3 De beoordeling van het bewijs
3.1 Het standpunt van de officier van justitie
De officier van justitie heeft vrijspraak gevorderd van het aan verdachte primair en subsidiair ten laste gelegde, omdat het door verdachte gebruikte middel een zogeheten absoluut ondeugdelijk middel is om de dood van of zwaar lichamelijk letsel bij een persoon te bewerkstelligen.

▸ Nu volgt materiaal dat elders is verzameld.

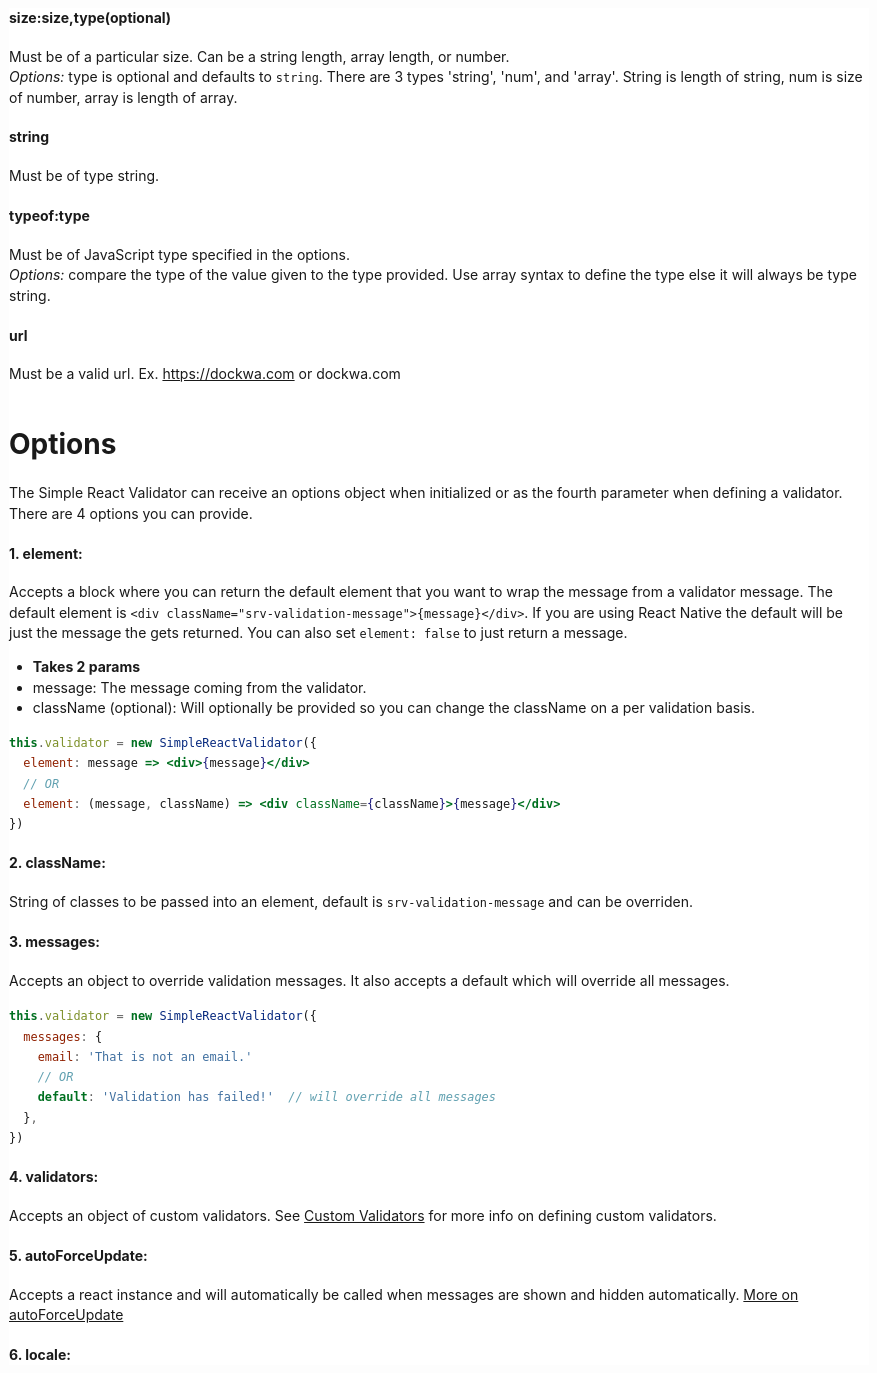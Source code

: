 #### size:size,type(optional)
Must be of a particular size. Can be a string length, array length, or number.
<br />*Options:* type is optional and defaults to `string`. There are 3 types 'string', 'num', and 'array'. String is length of string, num is size of number, array is length of array.

#### string
Must be of type string.

#### typeof:type
Must be of JavaScript type specified in the options.
<br />*Options:* compare the type of the value given to the type provided. Use array syntax to define the type else it will always be type string.

#### url
Must be a valid url. Ex. https://dockwa.com or dockwa.com


# Options
The Simple React Validator can receive an options object when initialized or as the fourth parameter when defining a validator. There are 4 options you can provide.
#### 1. element:
Accepts a block where you can return the default element that you want to wrap the message from a validator message. The default element is `<div className="srv-validation-message">{message}</div>`. If you are using React Native the default will be just the message the gets returned. You can also set `element: false` to just return a message.
  * **Takes 2 params**
  * message: The message coming from the validator.
  * className (optional): Will optionally be provided so you can change the className on a per validation basis.
```jsx
this.validator = new SimpleReactValidator({
  element: message => <div>{message}</div>
  // OR
  element: (message, className) => <div className={className}>{message}</div>
})
```
#### 2. className:
String of classes to be passed into an element, default is `srv-validation-message` and can be overriden.
#### 3. messages:
Accepts an object to override validation messages. It also accepts a default which will override all messages.
```jsx
this.validator = new SimpleReactValidator({
  messages: {
    email: 'That is not an email.'
    // OR
    default: 'Validation has failed!'  // will override all messages
  },
})
```
#### 4. validators:
Accepts an object of custom validators. See [Custom Validators](#custom-validators) for more info on defining custom validators.
#### 5. autoForceUpdate:
Accepts a react instance and will automatically be called when messages are shown and hidden automatically. [More on autoForceUpdate](#note-autoforceupdate)
#### 6. locale:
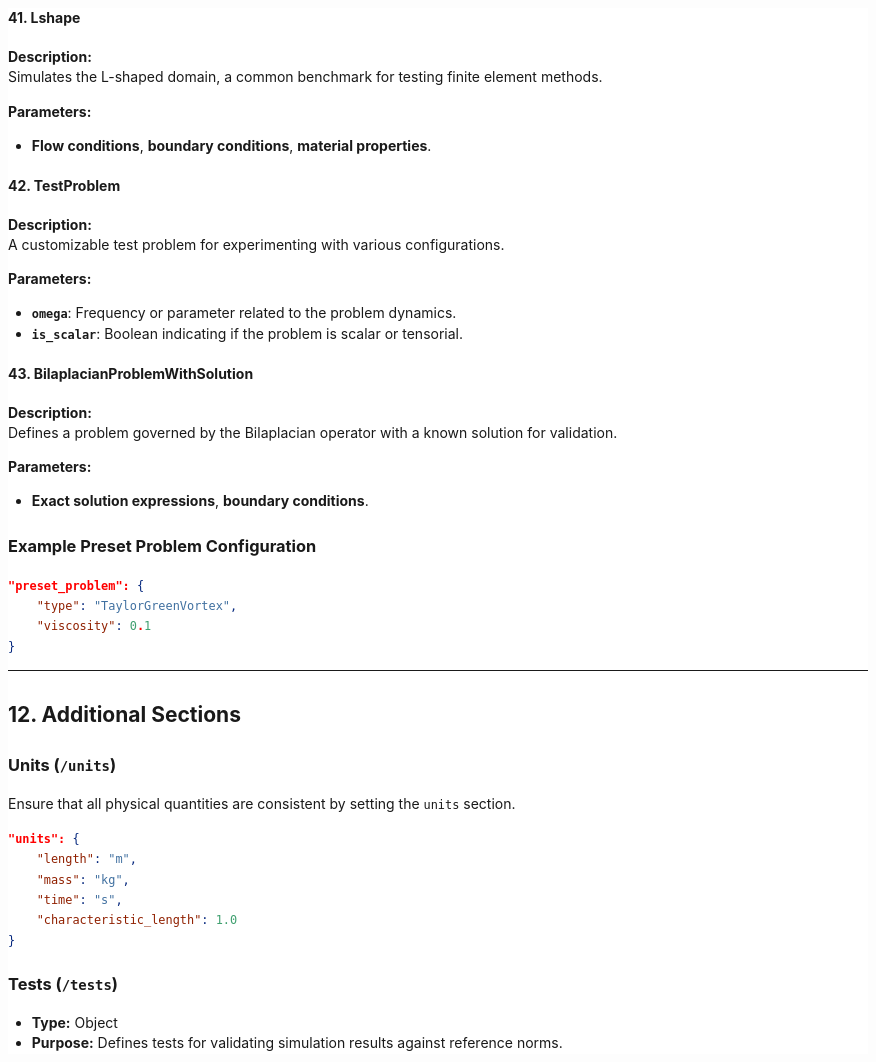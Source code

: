 #### **41. Lshape**

**Description:**  
Simulates the L-shaped domain, a common benchmark for testing finite element methods.

**Parameters:**  
- **Flow conditions**, **boundary conditions**, **material properties**.

#### **42. TestProblem**

**Description:**  
A customizable test problem for experimenting with various configurations.

**Parameters:**  
- **`omega`**: Frequency or parameter related to the problem dynamics.  
- **`is_scalar`**: Boolean indicating if the problem is scalar or tensorial.

#### **43. BilaplacianProblemWithSolution**

**Description:**  
Defines a problem governed by the Bilaplacian operator with a known solution for validation.

**Parameters:**  
- **Exact solution expressions**, **boundary conditions**.

### Example Preset Problem Configuration

```json
"preset_problem": {
    "type": "TaylorGreenVortex",
    "viscosity": 0.1
}
```

---

## 12. Additional Sections

### **Units (`/units`)**

Ensure that all physical quantities are consistent by setting the `units` section.

```json
"units": {
    "length": "m",
    "mass": "kg",
    "time": "s",
    "characteristic_length": 1.0
}
```

### **Tests (`/tests`)**

- **Type:** Object
- **Purpose:** Defines tests for validating simulation results against reference norms.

De officier van justitie acht wettig en overtuigend bewezen dat verdachte het meer subsidiair ten laste gelegde heeft begaan, in die zin dat verdachte heeft gepoogd samen met zijn vriendin Naam medeverdachte opzettelijk en met voorbedachten rade Naam slachtoffer te mishandelen door een hoeveelheid muizengif in een kan te doen, heet water in die kan te schenken, een gedeelte van de inhoud van die kan in een kop te schenken, in die kop een theezakje te doen en deze kop te serveren aan genoemde Naam slachtoffer. De officier van justitie baseert zich daarbij op de door verdachte ter terechtzitting afgelegde verklaring, de door Naam slachtoffer gedane aangifte, de door medeverdachte Naam medeverdachte tegenover de politie afgelegde verklaring en het rapport van het Nederlands Forensisch Instituut van 26 maart 2009. De officier van justitie heeft aangevoerd dat, hoewel Naam medeverdachte de handelingen heeft verricht, verdachte als medepleger moet worden gezien, omdat hij tevoren het plan mee heeft beraamd en hij bovendien tijdens de handelingen bij, of in de nabijheid, van Naam medeverdachte aanwezig was en overleg met haar heeft gevoerd daarover.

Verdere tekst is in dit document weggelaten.